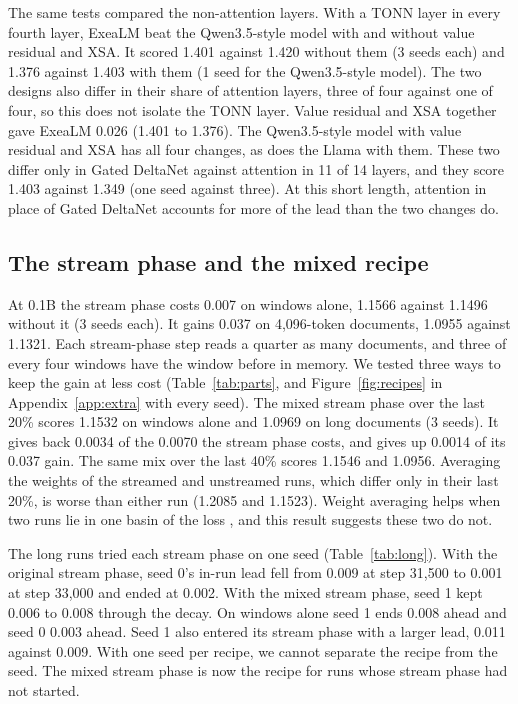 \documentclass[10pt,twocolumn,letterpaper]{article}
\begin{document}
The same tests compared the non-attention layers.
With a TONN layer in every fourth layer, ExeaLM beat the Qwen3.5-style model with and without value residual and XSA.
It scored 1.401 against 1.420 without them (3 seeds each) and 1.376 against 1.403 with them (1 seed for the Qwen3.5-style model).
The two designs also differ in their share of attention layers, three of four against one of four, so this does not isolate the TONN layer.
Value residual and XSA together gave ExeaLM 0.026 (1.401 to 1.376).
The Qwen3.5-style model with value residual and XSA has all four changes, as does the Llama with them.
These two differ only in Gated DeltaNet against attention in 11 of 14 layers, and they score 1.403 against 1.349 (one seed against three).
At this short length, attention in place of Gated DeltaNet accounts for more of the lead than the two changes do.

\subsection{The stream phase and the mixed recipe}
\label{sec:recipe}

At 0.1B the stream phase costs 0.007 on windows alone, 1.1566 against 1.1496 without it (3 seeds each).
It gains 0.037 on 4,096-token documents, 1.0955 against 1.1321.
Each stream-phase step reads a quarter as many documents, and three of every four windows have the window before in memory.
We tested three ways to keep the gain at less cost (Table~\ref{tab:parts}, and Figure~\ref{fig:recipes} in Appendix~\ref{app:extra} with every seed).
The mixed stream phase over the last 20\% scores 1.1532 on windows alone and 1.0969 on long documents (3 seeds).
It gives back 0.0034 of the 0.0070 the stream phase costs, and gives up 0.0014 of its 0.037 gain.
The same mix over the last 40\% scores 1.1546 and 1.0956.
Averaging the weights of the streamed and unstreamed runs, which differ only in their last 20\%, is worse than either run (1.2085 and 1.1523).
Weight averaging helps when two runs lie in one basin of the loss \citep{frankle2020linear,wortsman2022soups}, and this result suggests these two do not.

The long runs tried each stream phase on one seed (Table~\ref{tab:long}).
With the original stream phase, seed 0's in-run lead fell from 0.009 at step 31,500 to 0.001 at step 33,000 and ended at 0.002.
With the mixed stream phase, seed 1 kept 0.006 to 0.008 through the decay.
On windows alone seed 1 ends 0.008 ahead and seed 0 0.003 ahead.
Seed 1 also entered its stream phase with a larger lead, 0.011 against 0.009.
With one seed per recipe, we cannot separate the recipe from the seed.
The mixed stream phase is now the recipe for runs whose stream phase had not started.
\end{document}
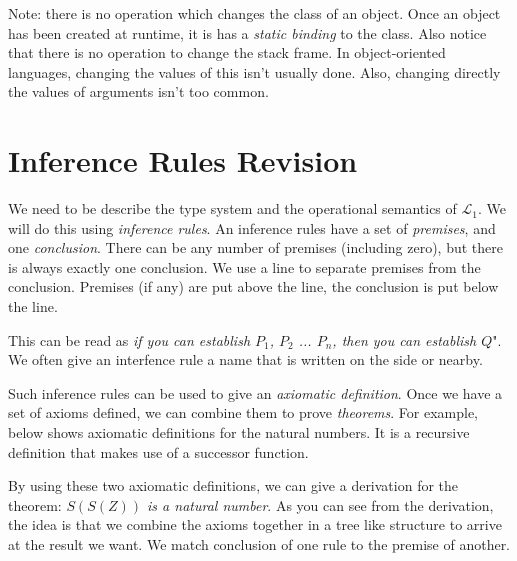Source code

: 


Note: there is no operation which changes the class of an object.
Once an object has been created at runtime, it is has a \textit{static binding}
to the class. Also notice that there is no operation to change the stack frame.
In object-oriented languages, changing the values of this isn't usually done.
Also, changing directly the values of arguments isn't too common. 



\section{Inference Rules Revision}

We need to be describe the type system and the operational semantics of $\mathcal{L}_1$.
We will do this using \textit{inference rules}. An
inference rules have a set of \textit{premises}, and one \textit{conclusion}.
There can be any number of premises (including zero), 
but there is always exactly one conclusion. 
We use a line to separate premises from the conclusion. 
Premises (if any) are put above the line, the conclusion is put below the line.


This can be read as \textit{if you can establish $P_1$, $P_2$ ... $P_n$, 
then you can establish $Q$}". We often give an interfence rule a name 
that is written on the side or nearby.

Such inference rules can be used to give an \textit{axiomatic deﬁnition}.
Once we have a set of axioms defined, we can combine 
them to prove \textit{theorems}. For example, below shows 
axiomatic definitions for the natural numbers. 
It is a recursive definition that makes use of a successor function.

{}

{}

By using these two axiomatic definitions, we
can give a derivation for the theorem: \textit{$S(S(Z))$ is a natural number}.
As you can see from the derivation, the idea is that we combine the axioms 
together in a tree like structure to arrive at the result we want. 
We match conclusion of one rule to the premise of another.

PROBLEM STATEMENT: From the data above, output only the lines between the line containing "With a TONN" and the line containing "It gains 0.037", inclusive, exactly as written.

REPLY TO THE EXERCISE:
With a TONN layer in every fourth layer, ExeaLM beat the Qwen3.5-style model with and without value residual and XSA.
It scored 1.401 against 1.420 without them (3 seeds each) and 1.376 against 1.403 with them (1 seed for the Qwen3.5-style model).
The two designs also differ in their share of attention layers, three of four against one of four, so this does not isolate the TONN layer.
Value residual and XSA together gave ExeaLM 0.026 (1.401 to 1.376).
The Qwen3.5-style model with value residual and XSA has all four changes, as does the Llama with them.
These two differ only in Gated DeltaNet against attention in 11 of 14 layers, and they score 1.403 against 1.349 (one seed against three).
At this short length, attention in place of Gated DeltaNet accounts for more of the lead than the two changes do.

\subsection{The stream phase and the mixed recipe}
\label{sec:recipe}

At 0.1B the stream phase costs 0.007 on windows alone, 1.1566 against 1.1496 without it (3 seeds each).
It gains 0.037 on 4,096-token documents, 1.0955 against 1.1321.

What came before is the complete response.